Так неожиданно после подземелья и сумерек вчерашнего дня, когда он видел её в последний раз, что Арсений даже запнулся на полпути к столику – уж больно хорошеньким оказалось бледное личико, оттенённое прямоугольной рамкой агатовых локонов. С драматическим изломом брови и зауженными уголками глаз в макияже, будто в угольной пыли…
Едва он опустился в кресло напротив, как Аннушка без предисловий ошпарила его горячечным шёпотом:
– Им грозит опасность!
Ошпарила, перегнувшись через столик так близко, что капитан с минуту вообще ничего не соображал, уставившись в её вишнёво-карамельные губы.
– Кому грозит?.. – спросил он наконец, когда Аннушка уже вернулась в своё кресло с заключительными словами:
– Такие дела…
Девушка посмотрела на него с недоумением и, запоздало поняв причину капитанского столбняка, вдруг зарделась как школьница. Хоть и буркнула недовольно своим грубоватым, не слишком девическим, голоском:
– Этого мне ещё не хватало. – И на вопросительный взгляд Арсения, пояснила сухо: – Стать музой уголовного сыска.
– Не дай бог! – открестился и сам оперуполномоченный. – Ты б её видела. С вываленным языком как у овчарки, в руке дубинка, под мышкой Кодекс…
– Неужто одной дубинки не хватает? – привычно съязвила девушка.

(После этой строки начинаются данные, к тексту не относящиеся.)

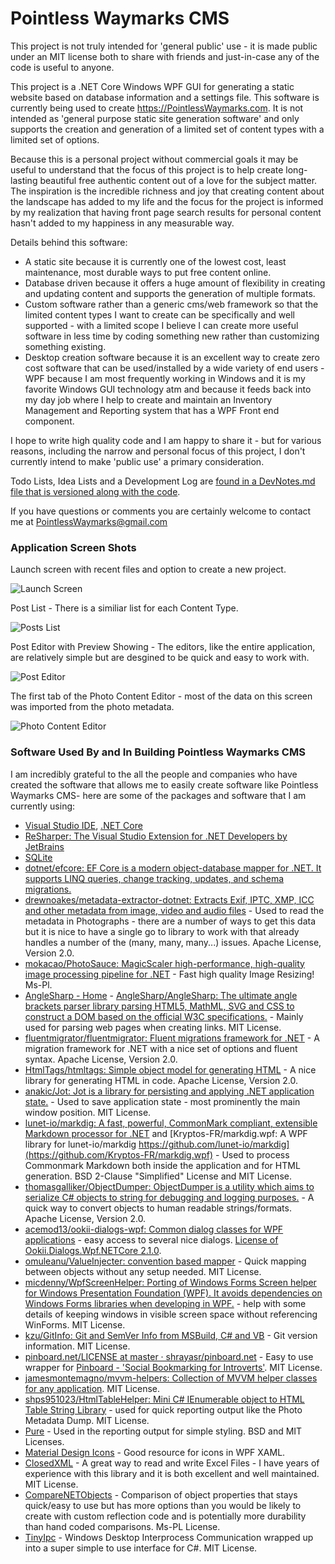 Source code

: # Pointless Waymarks CMS

This project is not truly intended for 'general public' use - it is made public under an MIT license both to share with friends and just-in-case any of the code is useful to anyone.

This project is a .NET Core Windows WPF GUI for generating a static website based on database information and a settings file. This software is currently being used to create https://PointlessWaymarks.com. It is not intended as 'general purpose static site generation software' and only supports the creation and generation of a limited set of content types with a limited set of options.

Because this is a personal project without commercial goals it may be useful to understand that the focus of this project is to help create long-lasting beautiful free authentic content out of a love for the subject matter. The inspiration is the incredible richness and joy that creating content about the landscape has added to my life and the focus for the project is informed by my realization that having front page search results for personal content hasn't added to my happiness in any measurable way.

Details behind this software:
 - A static site because it is currently one of the lowest cost, least maintenance, most durable ways to put free content online.
 - Database driven because it offers a huge amount of flexibility in creating and updating content and supports the generation of multiple formats.
 - Custom software rather than a generic cms/web framework so that the limited content types I want to create can be specifically and well supported - with a limited scope I believe I can create more useful software in less time by coding something new rather than customizing something existing.
 - Desktop creation software because it is an excellent way to create zero cost software that can be used/installed by a wide variety of end users - WPF because I am most frequently working in Windows and it is my favorite Windows GUI technology atm and because it feeds back into my day job where I help to create and maintain an Inventory Management and Reporting system that has a WPF Front end component.
 
 I hope to write high quality code and I am happy to share it - but for various reasons, including the narrow and personal focus of this project, I don't currently intend to make 'public use' a primary consideration.

Todo Lists, Idea Lists and a Development Log are [found in a DevNotes.md file that is versioned along with the code](PointlessWaymarksCmsContentEditor/DevNotes.md).

If you have questions or comments you are certainly welcome to contact me at PointlessWaymarks@gmail.com


### Application Screen Shots

Launch screen with recent files and option to create a new project.

![Launch Screen](PointlessWaymarksCmsScreenShots/LaunchScreen.jpg "Launch Screen")


Post List - There is a similiar list for each Content Type.

![Posts List](PointlessWaymarksCmsScreenShots/PostsList.jpg "Posts List")


Post Editor with Preview Showing - The editors, like the entire application, are relatively simple but are desgined to be quick and easy to work with.

![Post Editor](PointlessWaymarksCmsScreenShots/PostEditorWithPreview.jpg "Post Editor")


The first tab of the Photo Content Editor - most of the data on this screen was imported from the photo metadata.

![Photo Content Editor](PointlessWaymarksCmsScreenShots/PhotoEditor.jpg "Photo Content Editor")


### Software Used By and In Building Pointless Waymarks CMS

I am incredibly grateful to the all the people and companies who have created the software that allows me to easily create software like Pointless Waymarks CMS- here are some of the packages and software that I am currently using:
 - [Visual Studio IDE](https://visualstudio.microsoft.com/), [.NET Core](https://dotnet.microsoft.com/download/dotnet-core)
 - [ReSharper: The Visual Studio Extension for .NET Developers by JetBrains](https://www.jetbrains.com/resharper/)
 - [SQLite](https://www.sqlite.org/index.html)
 - [dotnet/efcore: EF Core is a modern object-database mapper for .NET. It supports LINQ queries, change tracking, updates, and schema migrations.](https://github.com/dotnet/efcore)
 - [drewnoakes/metadata-extractor-dotnet: Extracts Exif, IPTC, XMP, ICC and other metadata from image, video and audio files](https://github.com/drewnoakes/metadata-extractor-dotnet) - Used to read the metadata in Photographs - there are a number of ways to get this data but it is nice to have a single go to library to work with that already handles a number of the (many, many, many...) issues. Apache License, Version 2.0.
 - [mokacao/PhotoSauce: MagicScaler high-performance, high-quality image processing pipeline for .NET](https://github.com/mokacao/PhotoSauce) - Fast high quality Image Resizing! Ms-Pl.
 - [AngleSharp - Home](https://anglesharp.github.io/) - [AngleSharp/AngleSharp: The ultimate angle brackets parser library parsing HTML5, MathML, SVG and CSS to construct a DOM based on the official W3C specifications.](https://github.com/AngleSharp/AngleSharp) - Mainly used for parsing web pages when creating links. MIT License.
 - [fluentmigrator/fluentmigrator: Fluent migrations framework for .NET](https://github.com/fluentmigrator/fluentmigrator) - A migration framework for .NET with a nice set of options and fluent syntax. Apache License, Version 2.0.
 - [HtmlTags/htmltags: Simple object model for generating HTML](https://github.com/HtmlTags/htmltags) - A nice library for generating HTML in code. Apache License, Version 2.0.
 - [anakic/Jot: Jot is a library for persisting and applying .NET application state.](https://github.com/anakic/Jot) - Used to save application state - most prominently the main window position. MIT License.
 - [lunet-io/markdig: A fast, powerful, CommonMark compliant, extensible Markdown processor for .NET](https://github.com/lunet-io/markdig) and [Kryptos-FR/markdig.wpf: A WPF library for lunet-io/markdig https://github.com/lunet-io/markdig](https://github.com/Kryptos-FR/markdig.wpf) - Used to process Commonmark Markdown both inside the application and for HTML generation. BSD 2-Clause "Simplified" License and MIT License.
 - [thomasgalliker/ObjectDumper: ObjectDumper is a utility which aims to serialize C# objects to string for debugging and logging purposes.](https://github.com/thomasgalliker/ObjectDumper) - A quick way to convert objects to human readable strings/formats. Apache License, Version 2.0.
 - [acemod13/ookii-dialogs-wpf: Common dialog classes for WPF applications](https://github.com/acemod13/ookii-dialogs-wpf) - easy access to several nice dialogs. [License of Ookii.Dialogs.Wpf.NETCore 2.1.0](https://www.nuget.org/packages/Ookii.Dialogs.Wpf.NETCore/2.1.0/License).
 - [omuleanu/ValueInjecter: convention based mapper](https://github.com/omuleanu/ValueInjecter) - Quick mapping between objects without any setup needed. MIT License.
 - [micdenny/WpfScreenHelper: Porting of Windows Forms Screen helper for Windows Presentation Foundation (WPF). It avoids dependencies on Windows Forms libraries when developing in WPF.](https://github.com/micdenny/WpfScreenHelper) - help with some details of keeping windows in visible screen space without referencing WinForms. MIT License.
 - [kzu/GitInfo: Git and SemVer Info from MSBuild, C# and VB](https://github.com/kzu/GitInfo) - Git version information. MIT License.
 - [pinboard.net/LICENSE at master · shrayasr/pinboard.net](https://github.com/shrayasr/pinboard.net/blob/master/LICENSE) - Easy to use wrapper for [Pinboard - 'Social Bookmarking for Introverts'](http://pinboard.in/). MIT License.
 - [jamesmontemagno/mvvm-helpers: Collection of MVVM helper classes for any application](https://github.com/jamesmontemagno/mvvm-helpers). MIT License.
 - [shps951023/HtmlTableHelper: Mini C# IEnumerable object to HTML Table String Library](https://github.com/shps951023/HtmlTableHelper) - used for quick reporting output like the Photo Metadata Dump. MIT License.
 - [Pure](https://purecss.io/) - Used in the reporting output for simple styling. BSD and MIT Licenses.
 - [Material Design Icons](http://materialdesignicons.com/) - Good resource for icons in WPF XAML.
 - [ClosedXML](https://github.com/ClosedXML/ClosedXML) - A great way to read and write Excel Files - I have years of experience with this library and it is both excellent and well maintained. MIT License.
 - [CompareNETObjects](https://github.com/GregFinzer/Compare-Net-Objects) - Comparison of object properties that stays quick/easy to use but has more options than you would be likely to create with custom reflection code and is potentially more durability than hand coded comparisons. Ms-PL License.
 - [TinyIpc](https://github.com/steamcore/TinyIpc) - Windows Desktop Interprocess Communication wrapped up into a super simple to use interface for C#. MIT License.

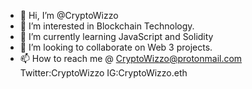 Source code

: - 👋 Hi, I’m @CryptoWizzo
- 👀 I’m interested in Blockchain Technology.
- 🌱 I’m currently learning JavaScript and Solidity
- 💞️ I’m looking to collaborate on Web 3 projects.
- 📫 How to reach me @ CryptoWizzo@protonmail.com Twitter:CryptoWizzo IG:CryptoWizzo.eth

<!---
CobieCode/CobieCode is a ✨ special ✨ repository because its `README.md` (this file) appears on your GitHub profile.
You can click the Preview link to take a look at your changes.
--->
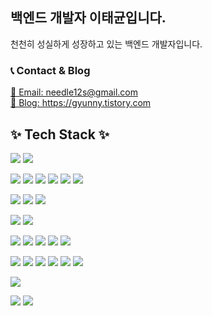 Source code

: <div>
  <h2>백엔드 개발자 이태균입니다.</h2>
  <p>천천히 성실하게 성장하고 있는 백엔드 개발자입니다.</p>

  <h3>📞 Contact & Blog</h3>
  <p>
    <a href="#">📧 Email: needle12s@gmail.com</a>
    <br>
    <a href="#">📖 Blog: https://gyunny.tistory.com</a>
  </p>
</div>

<h2>✨ Tech Stack ✨</h2>

<p>
  <img src="https://img.shields.io/badge/JAVA-007396?style=for-the-badge&logo=oracle&logoColor=white">
  <img src="https://img.shields.io/badge/JavaScript-F7DF1E?style=for-the-badge&logo=javascript&logoColor=black">
</p>

<p>
  <img src="https://img.shields.io/badge/Spring-6DB33F?style=for-the-badge&logo=spring&logoColor=white">
  <img src="https://img.shields.io/badge/Spring_Boot-6DB33F?style=for-the-badge&logo=springboot&logoColor=white">
  <img src="https://img.shields.io/badge/Spring_JPA-6DB33F?style=for-the-badge&logo=spring&logoColor=white">
  <img src="https://img.shields.io/badge/Querydsl-0769AD?style=for-the-badge&logo=java&logoColor=white">
  <img src="https://img.shields.io/badge/MyBatis-000000?style=for-the-badge&logo=java&logoColor=white">
  <img src="https://img.shields.io/badge/JSP-007396?style=for-the-badge&logo=java&logoColor=white">
</p>

<p>
  <img src="https://img.shields.io/badge/HTML5-E34F26?style=for-the-badge&logo=html5&logoColor=white">
  <img src="https://img.shields.io/badge/CSS3-1572B6?style=for-the-badge&logo=css3&logoColor=white">
  <img src="https://img.shields.io/badge/jQuery-0769AD?style=for-the-badge&logo=jquery&logoColor=white">
</p>

<p>
  <img src="https://img.shields.io/badge/MySQL-4479A1?style=for-the-badge&logo=mysql&logoColor=white">
  <img src="https://img.shields.io/badge/PostgreSQL-4169E1?style=for-the-badge&logo=postgresql&logoColor=white">
</p>

<p>
  <img src="https://img.shields.io/badge/AWS-232F3E?style=for-the-badge&logo=amazonaws&logoColor=white">
  <img src="https://img.shields.io/badge/EC2-FF9900?style=for-the-badge&logo=amazonec2&logoColor=white">
  <img src="https://img.shields.io/badge/S3-569A31?style=for-the-badge&logo=amazons3&logoColor=white">
  <img src="https://img.shields.io/badge/RDS-527FFF?style=for-the-badge&logo=amazonrds&logoColor=white">
  <img src="https://img.shields.io/badge/Docker-2496ED?style=for-the-badge&logo=docker&logoColor=white">
</p>

<p>
  <img src="https://img.shields.io/badge/Eclipse_IDE-2C2255?style=for-the-badge&logo=eclipse&logoColor=white">
  <img src="https://img.shields.io/badge/IntelliJ_IDEA-000000?style=for-the-badge&logo=intellijidea&logoColor=white">
  <img src="https://img.shields.io/badge/GitHub-181717?style=for-the-badge&logo=github&logoColor=white">
  <img src="https://img.shields.io/badge/SVN-809CC9?style=for-the-badge&logo=subversion&logoColor=white">
  <img src="https://img.shields.io/badge/Notion-000000?style=for-the-badge&logo=notion&logoColor=white">
  <img src="https://img.shields.io/badge/Slack-4A154B?style=for-the-badge&logo=slack&logoColor=white">
</p>

<p>
  <img src="https://img.shields.io/badge/GitHub_Actions-2088FF?style=for-the-badge&logo=githubactions&logoColor=white">
</p>

<div>
  <img src="https://github-readme-stats.vercel.app/api/top-langs/?username=taegyun1995&layout=compact&theme=tokyonight">
  <img src="https://github-readme-stats.vercel.app/api?username=taegyun1995&theme=tokyonight&show_icons=true">
</div>
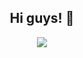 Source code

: <h2 align = "center";> Hi guys! 👋</h2>
<p align="center">
  <a href="https://github.com/Neerazan"><img src="https://readme-typing-svg.herokuapp.com?font=Fira+Code&pause=1000&center=true&vCenter=true&width=435&lines=Student+and+Coder"></a>
</p>
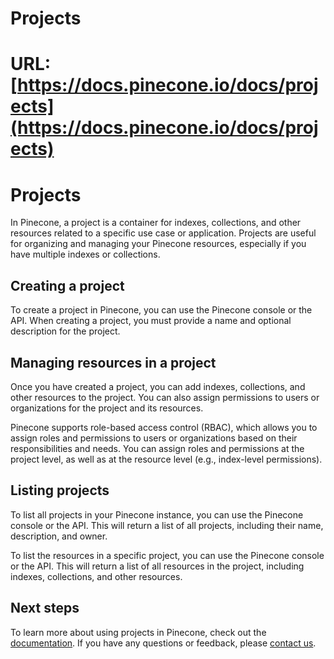 # Projects

# URL: [https://docs.pinecone.io/docs/projects](https://docs.pinecone.io/docs/projects)

# Projects

In Pinecone, a project is a container for indexes, collections, and other resources related to a specific use case or application. Projects are useful for organizing and managing your Pinecone resources, especially if you have multiple indexes or collections.

## Creating a project

To create a project in Pinecone, you can use the Pinecone console or the API. When creating a project, you must provide a name and optional description for the project.

## Managing resources in a project

Once you have created a project, you can add indexes, collections, and other resources to the project. You can also assign permissions to users or organizations for the project and its resources.

Pinecone supports role-based access control (RBAC), which allows you to assign roles and permissions to users or organizations based on their responsibilities and needs. You can assign roles and permissions at the project level, as well as at the resource level (e.g., index-level permissions).

## Listing projects

To list all projects in your Pinecone instance, you can use the Pinecone console or the API. This will return a list of all projects, including their name, description, and owner.

To list the resources in a specific project, you can use the Pinecone console or the API. This will return a list of all resources in the project, including indexes, collections, and other resources.

## Next steps

To learn more about using projects in Pinecone, check out the [documentation](https://docs.pinecone.io/docs/projects). If you have any questions or feedback, please [contact us](https://www.pinecone.io/contact/). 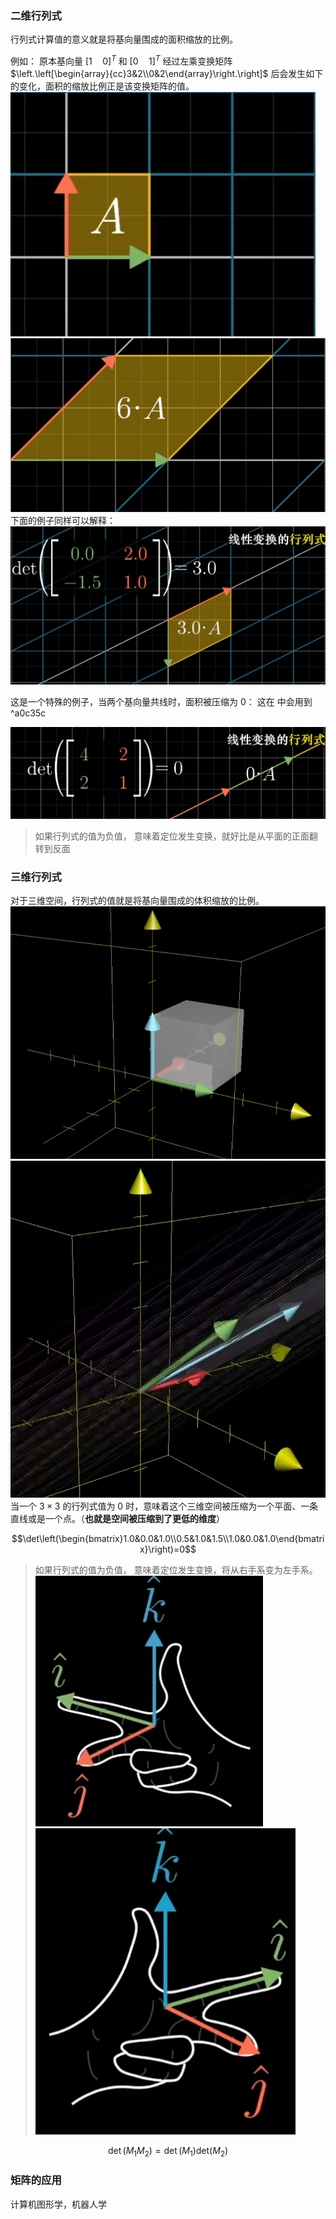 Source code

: ### 二维行列式
行列式计算值的意义就是将基向量围成的面积缩放的比例。
 
例如： 原本基向量  $[1\quad 0]^T$ 和  $[0\quad 1]^T$ 经过左乘变换矩阵 $\left.\left[\begin{array}{cc}3&2\\0&2\end{array}\right.\right]$ 后会发生如下的变化，面积的缩放比例正是该变换矩阵的值。
 ![238](public/img11.png) ![350](public/img32.png)
 下面的例子同样可以解释：
![600](public/img33.png)

这是一个特殊的例子，当两个基向量共线时，面积被压缩为 0：
这在[](笔记/✍️%20文档工程/数学基础/2.矩阵与线性变换.md#逆矩阵|逆矩阵) 中会用到 ^a0c35c

 ![600](public/img34.png)
 >如果行列式的值为负值，
> 意味着定位发生变换，就好比是从平面的正面翻转到反面
### 三维行列式
对于三维空间，行列式的值就是将基向量围成的体积缩放的比例。
![300](public/img35.png)  ![230](public/img36.png)
当一个 $3 \times3$ 的行列式值为 0 时，意味着这个三维空间被压缩为一个平面、一条直线或是一个点。（**也就是空间被压缩到了更低的维度**）

$$\det\left(\begin{bmatrix}1.0&0.0&1.0\\0.5&1.0&1.5\\1.0&0.0&1.0\end{bmatrix}\right)=0$$
>如果行列式的值为负值，
>意味着定位发生变换，将从右手系变为左手系。
![200](public/img37.png) ![190](public/img38.png)

$$\det(M_1M_2)=\det(M_1)\mathrm{det}(M_2)$$


### 矩阵的应用
计算机图形学，机器人学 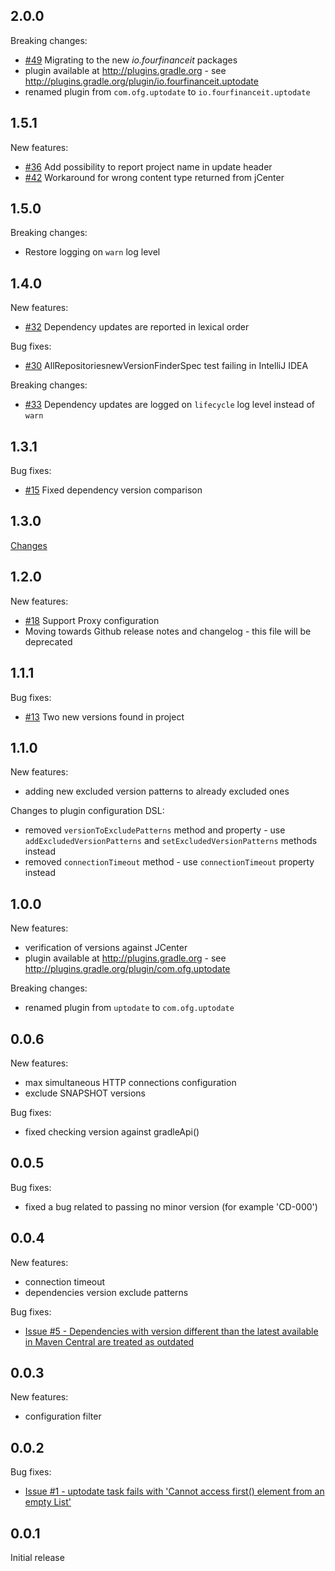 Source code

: 2.0.0
-----
Breaking changes:
* [#49](https://github.com/4finance/uptodate-gradle-plugin/issues/49) Migrating to the new *io.fourfinanceit* packages
* plugin available at http://plugins.gradle.org - see http://plugins.gradle.org/plugin/io.fourfinanceit.uptodate
* renamed plugin from `com.ofg.uptodate` to `io.fourfinanceit.uptodate`

1.5.1
-----
New features:
* [#36](https://github.com/4finance/uptodate-gradle-plugin/pull/36) Add possibility to report project name in update header
* [#42](https://github.com/4finance/uptodate-gradle-plugin/pull/46) Workaround for wrong content type returned from jCenter

1.5.0
-----
Breaking changes:
* Restore logging on `warn` log level

1.4.0
-----
New features:
* [#32](https://github.com/4finance/uptodate-gradle-plugin/pull/32) Dependency updates are reported in lexical order

Bug fixes:
* [#30](https://github.com/4finance/uptodate-gradle-plugin/issues/30) AllRepositoriesnewVersionFinderSpec test failing in IntelliJ IDEA

Breaking changes:
* [#33](https://github.com/4finance/uptodate-gradle-plugin/pull/33) Dependency updates are logged on `lifecycle` log level instead of `warn`

1.3.1
-----
Bug fixes:
* [#15](https://github.com/4finance/uptodate-gradle-plugin/issues/25) Fixed dependency version comparison

1.3.0
-----
[Changes](https://github.com/4finance/uptodate-gradle-plugin/issues?q=is%3Aissue+is%3Aclosed+milestone%3A1.3.0)

1.2.0
-----
New features:
* [#18](https://github.com/4finance/uptodate-gradle-plugin/issues/18) Support Proxy configuration
* Moving towards Github release notes and changelog - this file will be deprecated

1.1.1
-----
Bug fixes:
* [#13](https://github.com/4finance/uptodate-gradle-plugin/issues/13) Two new versions found in project

1.1.0
-----
New features:
* adding new excluded version patterns to already excluded ones

Changes to plugin configuration DSL:
* removed `versionToExcludePatterns` method and property - use `addExcludedVersionPatterns` and `setExcludedVersionPatterns` methods instead
* removed `connectionTimeout` method - use `connectionTimeout` property instead

1.0.0
-----
New features:
* verification of versions against JCenter
* plugin available at http://plugins.gradle.org - see http://plugins.gradle.org/plugin/com.ofg.uptodate

Breaking changes:
* renamed plugin from `uptodate` to `com.ofg.uptodate`

0.0.6
-----
New features:
* max simultaneous HTTP connections configuration
* exclude SNAPSHOT versions

Bug fixes:
* fixed checking version against gradleApi()

0.0.5
-----
Bug fixes:
* fixed a bug related to passing no minor version (for example 'CD-000')

0.0.4
-----
New features:
* connection timeout
* dependencies version exclude patterns

Bug fixes:
* [Issue #5 - Dependencies with version different than the latest available in Maven Central are treated as outdated](https://github.com/4finance/uptodate-gradle-plugin/issues/5)

0.0.3
-----
New features:
* configuration filter

0.0.2
-----
Bug fixes:
* [Issue #1 - uptodate task fails with 'Cannot access first() element from an empty List'](https://github.com/4finance/uptodate-gradle-plugin/issues/1)

0.0.1
-----
Initial release
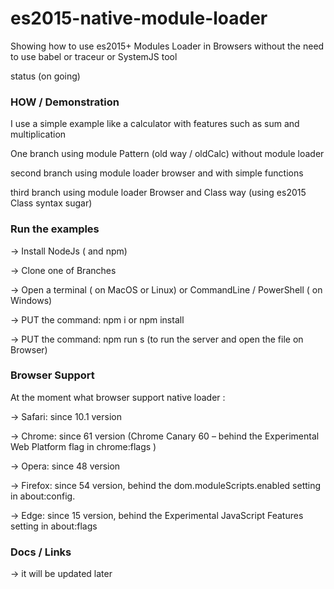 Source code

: # es2015-native-module-loader 

Showing how to use es2015+ Modules Loader in Browsers without the need to use babel or traceur or SystemJS tool

status (on going)

### HOW /  Demonstration 


I use a simple example like a calculator with features such as sum and multiplication

One branch using module Pattern (old way / oldCalc) without module loader

second branch using module loader browser and with simple functions 

third branch using module loader Browser and Class way (using es2015 Class syntax sugar)


### Run the examples 


-> Install NodeJs ( and npm)

-> Clone one of Branches 

-> Open a terminal ( on MacOS or Linux) or CommandLine / PowerShell ( on Windows)

-> PUT the command: npm i or npm install

-> PUT the command: npm run s (to run the server and open the file on Browser)


### Browser Support

At the moment what browser support native loader :

-> Safari: since 10.1 version

-> Chrome: since 61 version (Chrome Canary 60 – behind the Experimental Web Platform flag in chrome:flags )

-> Opera: since 48  version 

-> Firefox: since 54 version, behind the dom.moduleScripts.enabled setting in about:config.

-> Edge: since 15 version, behind the Experimental JavaScript Features setting in about:flags


### Docs / Links 


-> it will be updated later




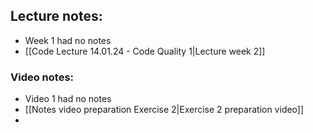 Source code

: ## Lecture notes:
- Week 1 had no notes
- [[Code Lecture 14.01.24 - Code Quality 1|Lecture week 2]]
### Video notes:
* Video 1 had no notes
* [[Notes video preparation Exercise 2|Exercise 2 preparation video]]
*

Арсений сделал вид, что не расслышал.
– И что всё это значит?.. – мотнул он подбородком на зал, полный чёрных косичек, цветных ирокезов, пучков и кудряшек, тоже преимущественно чёрных, а под конец выразительно глянул на древнеегипетский парик девушки. – Это конспирация, что ли? Затесаться сюда. По какому поводу мимикрия?
– Да-а… – протянула Аннушка, прикрыв глаза так, что угольные ресницы упали низко на самые скулы. – Значит, в мегафон не услышал. Попробуем через 102. Как я уже говорила, – вновь распахнулись антрацитовые глаза, – в 1917 году…
Что такое не везёт
На очередном кастинге в рекламном агентстве «Бееп Интернасионал» произошёл очередной ужасный казус, в результате которого всё та же несвоевременная старлетка, несмотря на весь блеск очей и выдающиеся, безо всякого силикона, физические данные, пролетела мимо Баскин и даже мимо Роббинс, как…
Нет, воспитание бедной девушке не позволило уточнить с должным размахом, как именно пролетела.
Реклама какой-то шведской фирмы шарикоподшипников (на кой им реклама в центре Москвы?), доставшаяся ей, оплачивалась неплохо. Это немножко утешало, но только до тех пор, пока не было представлено тяжеленное пластиково-металлическое сооружение, одинаково оскорбительное при ношении хоть на шее, хоть через плечо…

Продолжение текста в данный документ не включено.